|PSRC News: Fall 2019|
What was your light bulb moment / turning point into research?
I first fell for research during my undergrad honors thesis. That was the first time I had complete independence in my research plans. The freedom to form questions that mattered to me, determine how to test them, and then learn the answers was invigorating. Research carries more meaning when it is your own and you are not simply a cog in the wheel following another’s passion. Research is a powerful tool that makes the world better!
After finishing fellowship, I sought to find a research topic that had not yet received a lot of focus... that is how I found terminal Schwann cells. Although biased, I fully believe terminal Schwann cells have the potential to improve management of people with nerve injuries. That excitement keeps me engaged to a career as a surgeon-scientist.
Who was your inspiration / mentor and how did they inspire you?
The key to mentorship is to have many! No one mentor will fill all of your needs—especially as a surgeon-scientist. Find mentors for your research, find mentors for grant writing and paper writing, identify clinical mentors, identify life mentors, work with people whom inspire you and that you identify with on the level of human values. Mentors may change over time as your needs change and your career progresses. Find the energy-givers and those who share similar passions. My mentors are many—the short list includes two swim coaches, my organic chemistry college professor, Ron Zuker, Susan Mackinnon, Greg Borschel, and a village of others who have taught me a lot along the way.
How do you balance being a surgeon and a scientist?
Balance is tricky! The research and clinical arenas can play off each other well. The inspiration for research ideas often stems from clinical challenges. Jumping from one arena to another definitely keeps my mind sharp and keeps me from feeling like I’m in a rut of more of the same. Successes in one arena can offset a tough day in the other arena, too. It’s rare to have bad days simultaneously in both the clinical and research worlds. The benefits of a surgeon-scientist are best reaped when the research and clinical interests are complementary.
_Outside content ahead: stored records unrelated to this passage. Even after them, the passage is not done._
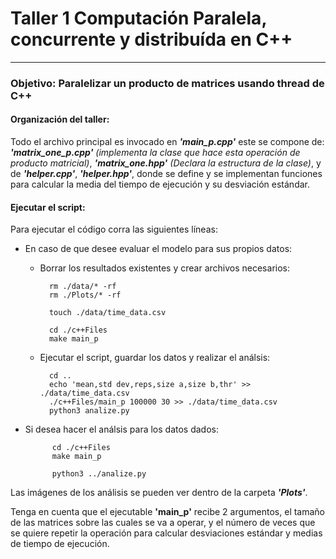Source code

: # Taller 1 Computación Paralela, concurrente y distribuída en C++
----

### Objetivo: Paralelizar un producto de matrices usando thread de C++

#### Organización del taller:

Todo el archivo principal es invocado en ***'main\_p.cpp'*** este se compone de:
***'matrix\_one\_p.cpp'*** *(implementa la clase que hace esta operación de
producto matricial)*, ***'matrix\_one.hpp'*** *(Declara la estructura de la clase)*, y de ***'helper.cpp'***, ***'helper.hpp'***, donde
se define y se implementan funciones para calcular la media del tiempo de ejecución y su desviación estándar.

#### Ejecutar el script: 

Para ejecutar el código corra las siguientes líneas: 

* En caso de que desee evaluar el modelo para sus propios datos: 

	* Borrar los resultados existentes y crear archivos necesarios:

			rm ./data/* -rf
			rm ./Plots/* -rf

			touch ./data/time_data.csv 

			cd ./c++Files 
			make main_p 

	* Ejecutar el script, guardar los datos y realizar el análsis: 

			cd .. 
			echo 'mean,std dev,reps,size a,size b,thr' >> ./data/time_data.csv
			./c++Files/main_p 100000 30 >> ./data/time_data.csv
			python3 analize.py

* Si desea hacer el análsis para los datos dados: 

			cd ./c++Files 
			make main_p 

			python3 ../analize.py

Las imágenes de los análisis se pueden ver dentro de la carpeta ***'Plots'***.

Tenga en cuenta que el ejecutable **'main\_p'** recibe 2 argumentos, el tamaño de las matrices 
sobre las cuales se va a operar, y el número de veces que se quiere repetir la operación para calcular
desviaciones estándar y medias de tiempo de ejecución.




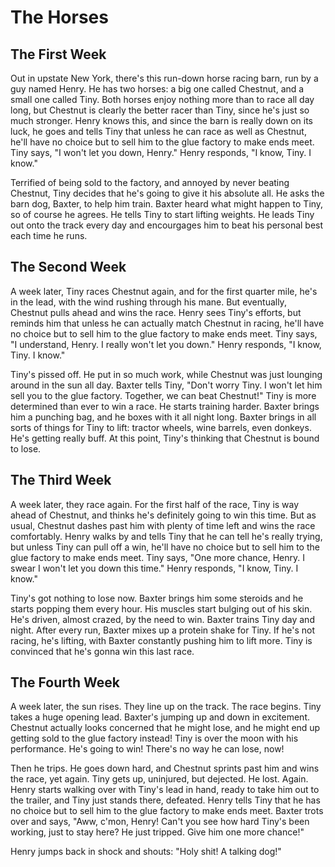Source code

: # The Horses

## The First Week

Out in upstate New York, there's this run-down horse racing barn, run by a guy named Henry. He has two horses: a big one called Chestnut, and a small one called Tiny. Both horses enjoy nothing more than to race all day long, but Chestnut is clearly the better racer than Tiny, since he's just so much stronger. Henry knows this, and since the barn is really down on its luck, he goes and tells Tiny that unless he can race as well as Chestnut, he'll have no choice but to sell him to the glue factory to make ends meet. Tiny says, "I won't let you down, Henry." Henry responds, "I know, Tiny. I know."

Terrified of being sold to the factory, and annoyed by never beating Chestnut, Tiny decides that he's going to give it his absolute all. He asks the barn dog, Baxter, to help him train. Baxter heard what might happen to Tiny, so of course he agrees. He tells Tiny to start lifting weights. He leads Tiny out onto the track every day and encourgages him to beat his personal best each time he runs.

## The Second Week

A week later, Tiny races Chestnut again, and for the first quarter mile, he's in the lead, with the wind rushing through his mane. But eventually, Chestnut pulls ahead and wins the race. Henry sees Tiny's efforts, but reminds him that unless he can actually match Chestnut in racing, he'll have no choice but to sell him to the glue factory to make ends meet. Tiny says, "I understand, Henry. I really won't let you down." Henry responds, "I know, Tiny. I know."

Tiny's pissed off. He put in so much work, while Chestnut was just lounging around in the sun all day. Baxter tells Tiny, "Don't worry Tiny. I won't let him sell you to the glue factory. Together, we can beat Chestnut!" Tiny is more determined than ever to win a race. He starts training harder. Baxter brings him a punching bag, and he boxes with it all night long. Baxter brings in all sorts of things for Tiny to lift: tractor wheels, wine barrels, even donkeys. He's getting really buff. At this point, Tiny's thinking that Chestnut is bound to lose.

## The Third Week

A week later, they race again. For the first half of the race, Tiny is way ahead of Chestnut, and thinks he's definitely going to win this time. But as usual, Chestnut dashes past him with plenty of time left and wins the race comfortably. Henry walks by and tells Tiny that he can tell he's really trying, but unless Tiny can pull off a win, he'll have no choice but to sell him to the glue factory to make ends meet. Tiny says, "One more chance, Henry. I swear I won't let you down this time." Henry responds, "I know, Tiny. I know."

Tiny's got nothing to lose now. Baxter brings him some steroids and he starts popping them every hour. His muscles start bulging out of his skin. He's driven, almost crazed, by the need to win. Baxter trains Tiny day and night. After every run, Baxter mixes up a protein shake for Tiny. If he's not racing, he's lifting, with Baxter constantly pushing him to lift more. Tiny is convinced that he's gonna win this last race.

## The Fourth Week

A week later, the sun rises. They line up on the track. The race begins. Tiny takes a huge opening lead. Baxter's jumping up and down in excitement. Chestnut actually looks concerned that he might lose, and he might end up getting sold to the glue factory instead! Tiny is over the moon with his performance. He's going to win! There's no way he can lose, now!

Then he trips. He goes down hard, and Chestnut sprints past him and wins the race, yet again. Tiny gets up, uninjured, but dejected. He lost. Again. Henry starts walking over with Tiny's lead in hand, ready to take him out to the trailer, and Tiny just stands there, defeated. Henry tells Tiny that he has no choice but to sell him to the glue factory to make ends meet. Baxter trots over and says, "Aww, c'mon, Henry! Can't you see how hard Tiny's been working, just to stay here? He just tripped. Give him one more chance!"

Henry jumps back in shock and shouts: "Holy shit! A talking dog!"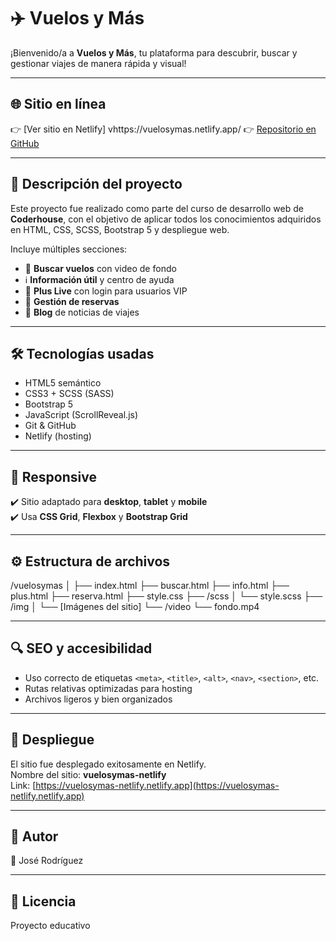 # ✈️ Vuelos y Más

¡Bienvenido/a a **Vuelos y Más**, tu plataforma para descubrir, buscar y gestionar viajes de manera rápida y visual!

---

## 🌐 Sitio en línea

👉 [Ver sitio en Netlify] vhttps://vuelosymas.netlify.app/ 
👉 [Repositorio en GitHub](https://github.com/josegrt1/vuelosymas)

---

## 📄 Descripción del proyecto

Este proyecto fue realizado como parte del curso de desarrollo web de **Coderhouse**, con el objetivo de aplicar todos los conocimientos adquiridos en HTML, CSS, SCSS, Bootstrap 5 y despliegue web.

Incluye múltiples secciones:

- 🧭 **Buscar vuelos** con video de fondo
- ℹ️ **Información útil** y centro de ayuda
- 🌟 **Plus Live** con login para usuarios VIP
- 📑 **Gestión de reservas**
- 📰 **Blog** de noticias de viajes

---

## 🛠️ Tecnologías usadas

- HTML5 semántico
- CSS3 + SCSS (SASS)
- Bootstrap 5
- JavaScript (ScrollReveal.js)
- Git & GitHub
- Netlify (hosting)

---

## 📱 Responsive

✔️ Sitio adaptado para **desktop**, **tablet** y **mobile**  
✔️ Usa **CSS Grid**, **Flexbox** y **Bootstrap Grid**

---

## ⚙️ Estructura de archivos

/vuelosymas
│
├── index.html
├── buscar.html
├── info.html
├── plus.html
├── reserva.html
├── style.css
├── /scss
│ └── style.scss
├── /img
│ └── [Imágenes del sitio]
└── /video
└── fondo.mp4

---

## 🔍 SEO y accesibilidad

- Uso correcto de etiquetas `<meta>`, `<title>`, `<alt>`, `<nav>`, `<section>`, etc.
- Rutas relativas optimizadas para hosting
- Archivos ligeros y bien organizados

---

## 🚀 Despliegue

El sitio fue desplegado exitosamente en Netlify.  
Nombre del sitio: **vuelosymas-netlify**  
Link: [https://vuelosymas-netlify.netlify.app](https://vuelosymas-netlify.netlify.app)

---

## 🙌 Autor

👤 José Rodríguez  

---

## 📌 Licencia

Proyecto educativo
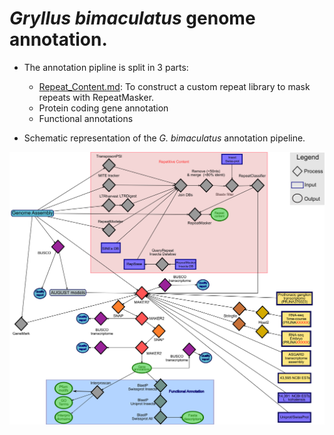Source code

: 
# *Gryllus bimaculatus* genome annotation.

- The annotation pipline is split in 3 parts:

	- [Repeat_Content.md](Repeat_Content.md): To construct a custom  repeat library to mask repeats with RepeatMasker. 
	- Protein coding gene annotation
	- Functional annotations


- Schematic representation of the *G. bimaculatus* annotation pipeline.

![G. bimaculatus pipline](Supplementary_Figure_1_PipelineGbi.png)

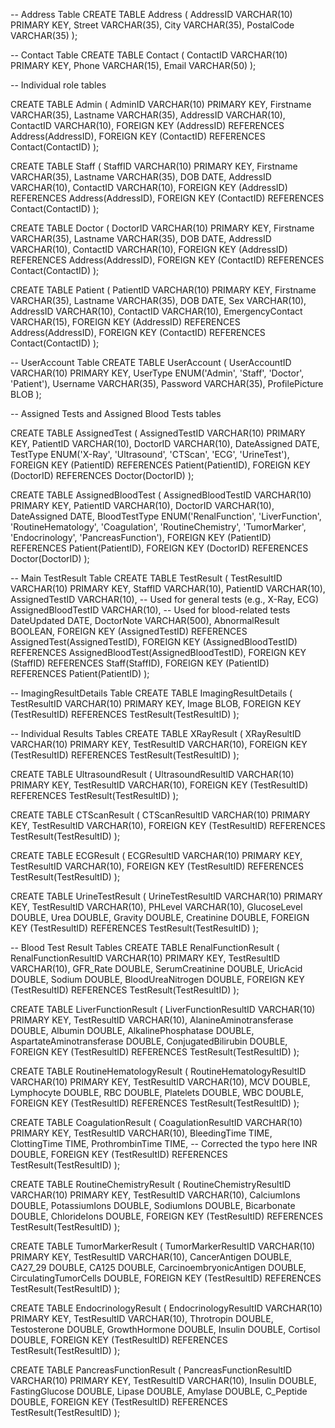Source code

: -- Address Table
CREATE TABLE Address (
    AddressID VARCHAR(10) PRIMARY KEY,
    Street VARCHAR(35),
    City VARCHAR(35),
    PostalCode VARCHAR(35)
);

-- Contact Table
CREATE TABLE Contact (
    ContactID VARCHAR(10) PRIMARY KEY,
    Phone VARCHAR(15),
    Email VARCHAR(50)
);

-- Individual role tables

CREATE TABLE Admin (
    AdminID VARCHAR(10) PRIMARY KEY,
    Firstname VARCHAR(35),
    Lastname VARCHAR(35),
    AddressID VARCHAR(10),
    ContactID VARCHAR(10),
    FOREIGN KEY (AddressID) REFERENCES Address(AddressID),
    FOREIGN KEY (ContactID) REFERENCES Contact(ContactID)
);

CREATE TABLE Staff (
    StaffID VARCHAR(10) PRIMARY KEY,
    Firstname VARCHAR(35),
    Lastname VARCHAR(35),
    DOB DATE,
    AddressID VARCHAR(10),
    ContactID VARCHAR(10),
    FOREIGN KEY (AddressID) REFERENCES Address(AddressID),
    FOREIGN KEY (ContactID) REFERENCES Contact(ContactID)
);

CREATE TABLE Doctor (
    DoctorID VARCHAR(10) PRIMARY KEY,
    Firstname VARCHAR(35),
    Lastname VARCHAR(35),
    DOB DATE,
    AddressID VARCHAR(10),
    ContactID VARCHAR(10),
    FOREIGN KEY (AddressID) REFERENCES Address(AddressID),
    FOREIGN KEY (ContactID) REFERENCES Contact(ContactID)
);

CREATE TABLE Patient (
    PatientID VARCHAR(10) PRIMARY KEY,
    Firstname VARCHAR(35),
    Lastname VARCHAR(35),
    DOB DATE,
    Sex VARCHAR(10),
    AddressID VARCHAR(10),
    ContactID VARCHAR(10),
    EmergencyContact VARCHAR(15),
    FOREIGN KEY (AddressID) REFERENCES Address(AddressID),
    FOREIGN KEY (ContactID) REFERENCES Contact(ContactID)
);

-- UserAccount Table
CREATE TABLE UserAccount (
    UserAccountID VARCHAR(10) PRIMARY KEY,
    UserType ENUM('Admin', 'Staff', 'Doctor', 'Patient'),
    Username VARCHAR(35),
    Password VARCHAR(35),
    ProfilePicture BLOB
);

-- Assigned Tests and Assigned Blood Tests tables

CREATE TABLE AssignedTest (
    AssignedTestID VARCHAR(10) PRIMARY KEY,
    PatientID VARCHAR(10),
    DoctorID VARCHAR(10),
    DateAssigned DATE,
    TestType ENUM('X-Ray', 'Ultrasound', 'CTScan', 'ECG', 'UrineTest'),
    FOREIGN KEY (PatientID) REFERENCES Patient(PatientID),
    FOREIGN KEY (DoctorID) REFERENCES Doctor(DoctorID)
);

CREATE TABLE AssignedBloodTest (
    AssignedBloodTestID VARCHAR(10) PRIMARY KEY,
    PatientID VARCHAR(10),
    DoctorID VARCHAR(10),
    DateAssigned DATE,
    BloodTestType ENUM('RenalFunction', 'LiverFunction', 'RoutineHematology', 'Coagulation', 'RoutineChemistry', 'TumorMarker', 'Endocrinology', 'PancreasFunction'),
    FOREIGN KEY (PatientID) REFERENCES Patient(PatientID),
    FOREIGN KEY (DoctorID) REFERENCES Doctor(DoctorID)
);

-- Main TestResult Table
CREATE TABLE TestResult (
    TestResultID VARCHAR(10) PRIMARY KEY,
    StaffID VARCHAR(10),
    PatientID VARCHAR(10),
    AssignedTestID VARCHAR(10),        -- Used for general tests (e.g., X-Ray, ECG)
    AssignedBloodTestID VARCHAR(10),    -- Used for blood-related tests
    DateUpdated DATE,
    DoctorNote VARCHAR(500),
    AbnormalResult BOOLEAN,
    FOREIGN KEY (AssignedTestID) REFERENCES AssignedTest(AssignedTestID),
    FOREIGN KEY (AssignedBloodTestID) REFERENCES AssignedBloodTest(AssignedBloodTestID),
    FOREIGN KEY (StaffID) REFERENCES Staff(StaffID),
    FOREIGN KEY (PatientID) REFERENCES Patient(PatientID)
);

-- ImagingResultDetails Table
CREATE TABLE ImagingResultDetails (
    TestResultID VARCHAR(10) PRIMARY KEY,
    Image BLOB,
    FOREIGN KEY (TestResultID) REFERENCES TestResult(TestResultID)
);

-- Individual Results Tables
CREATE TABLE XRayResult (
    XRayResultID VARCHAR(10) PRIMARY KEY,
    TestResultID VARCHAR(10),
    FOREIGN KEY (TestResultID) REFERENCES TestResult(TestResultID)
);

CREATE TABLE UltrasoundResult (
    UltrasoundResultID VARCHAR(10) PRIMARY KEY,
    TestResultID VARCHAR(10),
    FOREIGN KEY (TestResultID) REFERENCES TestResult(TestResultID)
);

CREATE TABLE CTScanResult (
    CTScanResultID VARCHAR(10) PRIMARY KEY,
    TestResultID VARCHAR(10),
    FOREIGN KEY (TestResultID) REFERENCES TestResult(TestResultID)
);

CREATE TABLE ECGResult (
    ECGResultID VARCHAR(10) PRIMARY KEY,
    TestResultID VARCHAR(10),
    FOREIGN KEY (TestResultID) REFERENCES TestResult(TestResultID)
);

CREATE TABLE UrineTestResult (
    UrineTestResultID VARCHAR(10) PRIMARY KEY,
    TestResultID VARCHAR(10),
    PHLevel VARCHAR(10),
    GlucoseLevel DOUBLE,
    Urea DOUBLE,
    Gravity DOUBLE,
    Creatinine DOUBLE,
    FOREIGN KEY (TestResultID) REFERENCES TestResult(TestResultID)
);

-- Blood Test Result Tables
CREATE TABLE RenalFunctionResult (
    RenalFunctionResultID VARCHAR(10) PRIMARY KEY,
    TestResultID VARCHAR(10),
    GFR_Rate DOUBLE,
    SerumCreatinine DOUBLE,
    UricAcid DOUBLE,
    Sodium DOUBLE,
    BloodUreaNitrogen DOUBLE,
    FOREIGN KEY (TestResultID) REFERENCES TestResult(TestResultID)
);

CREATE TABLE LiverFunctionResult (
    LiverFunctionResultID VARCHAR(10) PRIMARY KEY,
    TestResultID VARCHAR(10),
    AlanineAminotransferase DOUBLE,
    Albumin DOUBLE,
    AlkalinePhosphatase DOUBLE,
    AspartateAminotransferase DOUBLE,
    ConjugatedBilirubin DOUBLE,
    FOREIGN KEY (TestResultID) REFERENCES TestResult(TestResultID)
);

CREATE TABLE RoutineHematologyResult (
    RoutineHematologyResultID VARCHAR(10) PRIMARY KEY,
    TestResultID VARCHAR(10),
    MCV DOUBLE,
    Lymphocyte DOUBLE,
    RBC DOUBLE,
    Platelets DOUBLE,
    WBC DOUBLE,
    FOREIGN KEY (TestResultID) REFERENCES TestResult(TestResultID)
);

CREATE TABLE CoagulationResult (
    CoagulationResultID VARCHAR(10) PRIMARY KEY,
    TestResultID VARCHAR(10),
    BleedingTime TIME,
    ClottingTime TIME,
    ProthrombinTime TIME, -- Corrected the typo here
    INR DOUBLE,
    FOREIGN KEY (TestResultID) REFERENCES TestResult(TestResultID)
);

CREATE TABLE RoutineChemistryResult (
    RoutineChemistryResultID VARCHAR(10) PRIMARY KEY,
    TestResultID VARCHAR(10),
    CalciumIons DOUBLE,
    PotassiumIons DOUBLE,
    SodiumIons DOUBLE,
    Bicarbonate DOUBLE,
    ChlorideIons DOUBLE,
    FOREIGN KEY (TestResultID) REFERENCES TestResult(TestResultID)
);

CREATE TABLE TumorMarkerResult (
    TumorMarkerResultID VARCHAR(10) PRIMARY KEY,
    TestResultID VARCHAR(10),
    CancerAntigen DOUBLE,
    CA27_29 DOUBLE,
    CA125 DOUBLE,
    CarcinoembryonicAntigen DOUBLE,
    CirculatingTumorCells DOUBLE,
    FOREIGN KEY (TestResultID) REFERENCES TestResult(TestResultID)
);

CREATE TABLE EndocrinologyResult (
    EndocrinologyResultID VARCHAR(10) PRIMARY KEY,
    TestResultID VARCHAR(10),
    Throtropin DOUBLE,
    Testosterone DOUBLE,
    GrowthHormone DOUBLE,
    Insulin DOUBLE,
    Cortisol DOUBLE,
    FOREIGN KEY (TestResultID) REFERENCES TestResult(TestResultID)
);

CREATE TABLE PancreasFunctionResult (
    PancreasFunctionResultID VARCHAR(10) PRIMARY KEY,
    TestResultID VARCHAR(10),
    Insulin DOUBLE,
    FastingGlucose DOUBLE,
    Lipase DOUBLE,
    Amylase DOUBLE,
    C_Peptide DOUBLE,
    FOREIGN KEY (TestResultID) REFERENCES TestResult(TestResultID)
);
What was the greatest challenge you encountered in your research career / research focus?
It was startling to me to have established researchers: 1) take my research idea as their own (while telling me my ideas were not worth pursuing), 2) no longer be interested in meeting with me/helping me once I established my research focus, and 3) dismiss my entire research focus in a formal grant review. Resiliency is invaluable. These challenges may seem small but can be hugely distracting and devastating. I chose to think of them as validation that I am on the right track and should keep going!
What is the best research /career advice you received?
Do what you love!
What advice do you have for early career scientists?
Keep going! Rarely do things work on the first try. Rarely do grants get funded on the first submission. Investigate what you are passionate about. If you have passion, anything is possible. Don’t be afraid to blaze your own trail—there may not be a perfect role model for where your passion lies.
What do you feel the PSRC represents to surgeon scientists?
The PSRC is a common bond for people who share a similar passion for research related to plastic surgery. It's a place where plastic surgeon - scientists and scientists can compare notes, share ideas, share passion, and support one another. We are fortunate to have a group like the PSRC to support research efforts in plastic surgery and to share in each other's successes!